Pratt & Whitney and Collins Aerospace are among the many affected. Raytheon on April 14 introduced 10% pay cuts for salaried staff within the company places of work and staff within the commercial-focused companies. The companies are additionally implementing furlough applications for hourly staff, which can proceed as wanted.

Within the memo to workers asserting the cuts, CEO Greg Hayes (previously head of United Applied sciences) stated they’re “non permanent measures that we should take to responsibly handle the corporate by way of the enterprise repercussions of the COVID-19 pandemic.”

Total, the corporate intends to chop about $2 billion in prices and take different actions to preserve about $Four billion in money on the business aerospace facet.

Protection to the rescue

In a tough setting like business aerospace is going through, it is good to have a $70 billion backlog of protection orders to fall again on. A lot of that’s because of Raytheon, which is a number one supplier of missiles, sensors, and electronics for the Pentagon.

Gross sales from the legacy Raytheon facet of the enterprise jumped 6% within the first quarter, pushed by a 15% bounce in its house and airborne techniques unit and an 11% achieve in its missile protection and superior electronics unit. The enterprise additionally ended the quarter with a robust 1.46 book-to-bill ratio — that metric measures of the amount of latest orders coming in in comparison with what went out the door. Missile techniques was the large driver of that, with a book-to-bill ratio over 2.0.

Missiles additionally gave the mixed firm its first large protection win, with Raytheon Tech on April 17 beating out Lockheed Martin for the contract to develop the Air Force’s new Long-Range Standoff Weapon. That is a cruise missile program price upwards of $10 billion within the years to return.

Illustration of a a Raytheon missile launching from a destroyer.

Picture supply: Raytheon Applied sciences.

Raytheon Applied sciences has suspended most steerage for 2020 as a consequence of COVID-19 and its influence on airways, however the firm nonetheless expects to generate optimistic free money move for the 12 months because of its protection enterprise.

The legacy United Applied sciences enterprise contributed about $24 billion of the mix’s $26 billion in whole debt on the time of the merger. With business aerospace money move anticipated to be breakeven at finest, it appears unlikely the corporate’s strong 4% dividend yield can be secure absent the merger.

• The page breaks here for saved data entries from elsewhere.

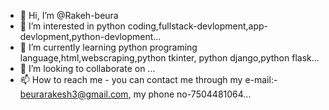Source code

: - 👋 Hi, I’m @Rakeh-beura
- 👀 I’m interested in python coding,fullstack-devlopment,app-devlopment,python-devlopment...
- 🌱 I’m currently learning python programing language,html,webscraping,python tkinter, python django,python flask...
- 💞️ I’m looking to collaborate on ...
- 📫 How to reach me - you can contact me through my e-mail:- beurarakesh3@gmail.com, my phone no-7504481064...

<!---
Rakeh-beura/Rakeh-beura is a ✨ special ✨ repository because its `README.md` (this file) appears on your GitHub profile.
You can click the Preview link to take a look at your changes.
--->
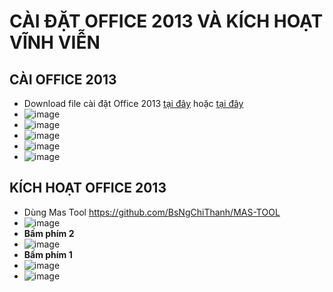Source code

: # CÀI ĐẶT OFFICE 2013 VÀ KÍCH HOẠT VĨNH VIỄN #

## CÀI OFFICE 2013 ##
- Download file cài đặt Office 2013 [tại đây](https://bsthanh-my.sharepoint.com/:u:/g/personal/0914678254_bsthanh_onmicrosoft_com/ERdF0n-yeYVBhP4DZuz5KaIBCLDd_EctZOdqs3owHF4ymw?e=SdbGeY) hoặc [tại đây](https://bsthanh-my.sharepoint.com/:u:/g/personal/0914678254_bsthanh_onmicrosoft_com/ESPI1-LpRe1Fi8PwDB_xP2YBQkC23l7TpiXSeH63JYrYOw?e=xvgTjD)
- ![image](https://github.com/BsNgChiThanh/Cai-Office2013-va-kich-hoat/assets/82578024/b0b8c19a-003f-4f08-92ca-d72553a02232)
- ![image](https://github.com/BsNgChiThanh/Cai-Office2013-va-kich-hoat/assets/82578024/95d6b0ff-30b9-4456-9e3a-69c88722ff84)
- ![image](https://github.com/BsNgChiThanh/Cai-Office2013-va-kich-hoat/assets/82578024/54fe79c4-9020-4573-b988-1698c0d8bb0c)
- ![image](https://github.com/BsNgChiThanh/Cai-Office2013-va-kich-hoat/assets/82578024/2cbbd55a-8bff-447b-8d2c-063059710f30)
- ![image](https://github.com/BsNgChiThanh/Cai-Office2013-va-kich-hoat/assets/82578024/da755439-f293-47cb-b3f4-8daf9c0123cf)

## KÍCH HOẠT OFFICE 2013 ##
- Dùng Mas Tool https://github.com/BsNgChiThanh/MAS-TOOL
- ![image](https://github.com/BsNgChiThanh/Cai-Office2013-va-kich-hoat/assets/82578024/aaf0551e-13bd-4a47-8bfb-15fc94fb453d)
- **Bấm phím 2**
- ![image](https://github.com/BsNgChiThanh/Cai-Office2013-va-kich-hoat/assets/82578024/fb3311e5-9607-46c4-bd24-f726ef8ab866)
- **Bấm phím 1**
- ![image](https://github.com/BsNgChiThanh/Cai-Office2013-va-kich-hoat/assets/82578024/006b7fc2-1dee-4b66-9fb5-384d20fad417)
- ![image](https://github.com/BsNgChiThanh/Cai-Office2013-va-kich-hoat/assets/82578024/5261c01b-6b1b-4c23-bfaf-ebdafc6aee29)




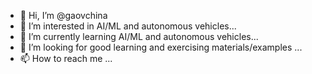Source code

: - 👋 Hi, I’m @gaovchina
- 👀 I’m interested in AI/ML and autonomous vehicles...
- 🌱 I’m currently learning AI/ML and autonomous vehicles...
- 💞️ I’m looking for good learning and exercising materials/examples ...
- 📫 How to reach me ...

<!---
gaovchina/gaovchina is a ✨ special ✨ repository because its `README.md` (this file) appears on your GitHub profile.
You can click the Preview link to take a look at your changes.
--->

Raytheon Applied sciences has stated it stays dedicated to the dividend, with Hayes telling buyers on Could 7 the corporate has “enough money and liquidity to take care of a aggressive dividend even on this very tough setting.” For that, buyers have protection to thank.

A survivor, however not but a purchase

Within the April 14 memo to staff, Hayes continued to speak up the stability of the unified portfolio, saying the “strong energy” of the protection enterprise “will assist protect the corporate total.” For legacy United Applied sciences shareholders, together with many who were against the deal when it was announced, that protect should really feel fairly reassuring.

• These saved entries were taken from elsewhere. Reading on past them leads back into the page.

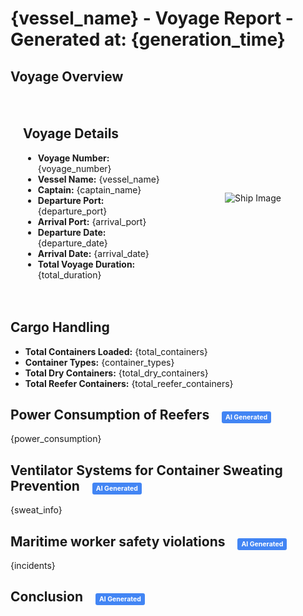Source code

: # {vessel_name} - Voyage Report - Generated at: {generation_time}

## **Voyage Overview**

<div style="display: flex; align-items: center;">

  <div style="flex: 1; padding: 20px;">
    <h2>Voyage Details</h2>
    <ul>
      <li><strong>Voyage Number:</strong> {voyage_number}</li>
      <li><strong>Vessel Name:</strong> {vessel_name}</li>
      <li><strong>Captain:</strong> {captain_name}</li>
      <li><strong>Departure Port:</strong> {departure_port}</li>
      <li><strong>Arrival Port:</strong> {arrival_port}</li>
      <li><strong>Departure Date:</strong> {departure_date}</li>
      <li><strong>Arrival Date:</strong> {arrival_date}</li>
      <li><strong>Total Voyage Duration:</strong> {total_duration}</li>
    </ul>
  </div>

  <div style="flex: 1; text-align: center;">
    <img src="http://{ip_address}:5000/static/ship.jpg" alt="Ship Image" style="max-height: 100%; max-width: 100%;">
  </div>

</div>

## **Cargo Handling**

- **Total Containers Loaded:** {total_containers}
- **Container Types:** {container_types}
- **Total Dry Containers:** {total_dry_containers}
- **Total Reefer Containers:** {total_reefer_containers}


## **Power Consumption of Reefers** &nbsp;&nbsp; <span style="background-color: #4285f4; color: #ffffff; padding: 3px 6px; font-size:50%; border-radius: 3px;">AI Generated</span>

{power_consumption}

## **Ventilator Systems for Container Sweating Prevention** &nbsp;&nbsp; <span style="background-color: #4285f4; color: #ffffff; padding: 3px 6px; font-size:50%; border-radius: 3px;">AI Generated</span>

{sweat_info}

## **Maritime worker safety violations** &nbsp;&nbsp; <span style="background-color: #4285f4; color: #ffffff; padding: 3px 6px; font-size:50%; border-radius: 3px;">AI Generated</span>

{incidents}

## **Conclusion** &nbsp;&nbsp; <span style="background-color: #4285f4; color: #ffffff; padding: 3px 6px; font-size:50%; border-radius: 3px;">AI Generated</span>
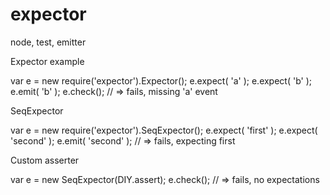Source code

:expector
========

node, test, emitter

Expector example

var e = new require('expector').Expector();
e.expect( 'a' );
e.expect( 'b' );
e.emit( 'b' );
e.check(); // => fails, missing 'a' event


SeqExpector

var e = new require('expector').SeqExpector();
e.expect( 'first' );
e.expect( 'second' );
e.emit( 'second' ); // => fails, expecting first

Custom asserter

var e = new SeqExpector(DIY.assert);
e.check(); // => fails, no expectations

For legacy Raytheon holders, the deal with the worth of diversification is probably going bittersweet. However it’s price noting that shares of Raytheon Applied sciences have held up effectively of their first month of buying and selling, nudging out protection heavyweights Lockheed Martin and Northrop Grumman. And protection buyers solely want to return a couple of years to recall a time of Washington budget battles and sequestration, when Pentagon contractors badly underperformed business aerospace firms.

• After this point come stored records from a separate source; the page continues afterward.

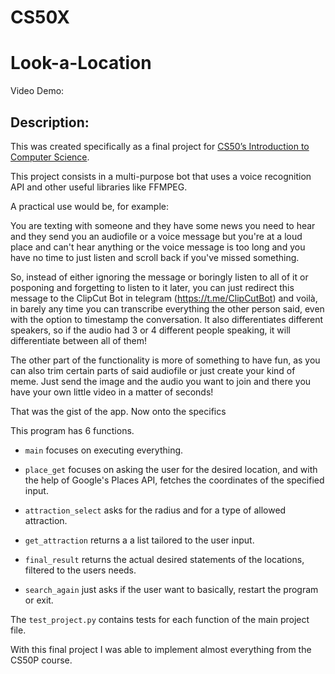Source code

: # CS50X
 
# **Look-a-Location**
Video Demo:

##     Description:
This was created specifically as a final project for [CS50’s Introduction to Computer Science](https://cs50.harvard.edu/x/2022/). 

This project consists in a multi-purpose bot that uses a voice recognition API and other useful libraries like FFMPEG.

A practical use would be, for example:

You are texting with someone and they have some news you need to hear and they send you an audiofile or a voice message but you're at a loud place and can't hear anything or the voice message is too long and you have no time to just listen and scroll back if you've missed something. 

So, instead of either ignoring the message or boringly listen to all of it or posponing and forgetting to listen to it later, you can just redirect this message to the ClipCut Bot in telegram (https://t.me/ClipCutBot) and voilà, in barely any time you can transcribe everything the other person said, even with the option to timestamp the conversation. It also differentiates different speakers, so if the audio had 3 or 4 different people speaking, it will differentiate between all of them!

The other part of the functionality is more of something to have fun, as you can also trim certain parts of said audiofile or just create your kind of meme. Just send the image and the audio you want to join and there you have your own little video in a matter of seconds!

That was the gist of the app. Now onto the specifics


This program has 6 functions.

- `main` focuses on executing everything.

- `place_get` focuses on asking the user for the desired location, and with the help of Google's Places API, fetches the coordinates of the specified input.

- `attraction_select` asks for the radius and for a type of allowed attraction.

- `get_attraction` returns a a list tailored to the user input.

- `final_result` returns the actual desired statements of the locations, filtered to the users needs.

- `search_again` just asks if the user want to basically, restart the program or exit.

The `test_project.py` contains tests for each function of the main project file.


With this final project I was able to implement almost everything from the CS50P course.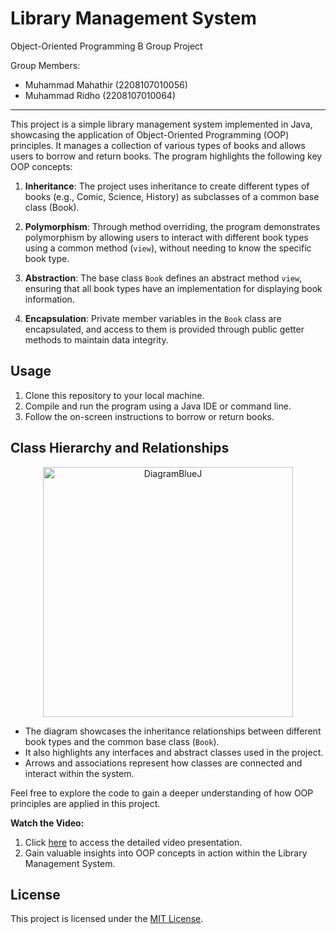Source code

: # Library Management System

Object-Oriented Programming B Group Project

Group Members:
- Muhammad Mahathir (2208107010056)
- Muhammad Ridho (2208107010064)

---

This project is a simple library management system implemented in Java, showcasing the application of Object-Oriented Programming (OOP) principles. It manages a collection of various types of books and allows users to borrow and return books. The program highlights the following key OOP concepts:

1. **Inheritance**: The project uses inheritance to create different types of books (e.g., Comic, Science, History) as subclasses of a common base class (Book).

2. **Polymorphism**: Through method overriding, the program demonstrates polymorphism by allowing users to interact with different book types using a common method (`view`), without needing to know the specific book type.

3. **Abstraction**: The base class `Book` defines an abstract method `view`, ensuring that all book types have an implementation for displaying book information.

4. **Encapsulation**: Private member variables in the `Book` class are encapsulated, and access to them is provided through public getter methods to maintain data integrity.

## Usage

1. Clone this repository to your local machine.
2. Compile and run the program using a Java IDE or command line.
3. Follow the on-screen instructions to borrow or return books.

## Class Hierarchy and Relationships

<div style="text-align:center">
  <img src="https://github.com/Mahathirrr/Library_PBO/assets/111866202/97103ab3-1810-449b-bd88-632c366bf205" alt="DiagramBlueJ" width="400">
</div>

- The diagram showcases the inheritance relationships between different book types and the common base class (`Book`).
- It also highlights any interfaces and abstract classes used in the project.
- Arrows and associations represent how classes are connected and interact within the system.

Feel free to explore the code to gain a deeper understanding of how OOP principles are applied in this project.

**Watch the Video:**
1. Click [here](https://drive.google.com/file/d/1cT1A1d8wCP8_23StnYPvG3MzcIB0v6Up/view?usp=sharing) to access the detailed video presentation.
2. Gain valuable insights into OOP concepts in action within the Library Management System.

## License

This project is licensed under the [MIT License](LICENSE).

I am of two minds about Raytheon Applied sciences shares, which is maybe comprehensible on the subject of an organization working in two sectors with divergent cycles. For an investor searching for publicity to business aerospace, RTX is a solid option now because of the robust protection enterprise. However for these searching for investments amongst protection firms, there are better options that do not have a business aerospace albatross weighing them down.

I am a giant believer within the energy and potential of the Raytheon Applied sciences portfolio, and the dividend will make it simpler for shareholders to journey out this storm. However for now, I see higher alternatives elsewhere for my investing {dollars}.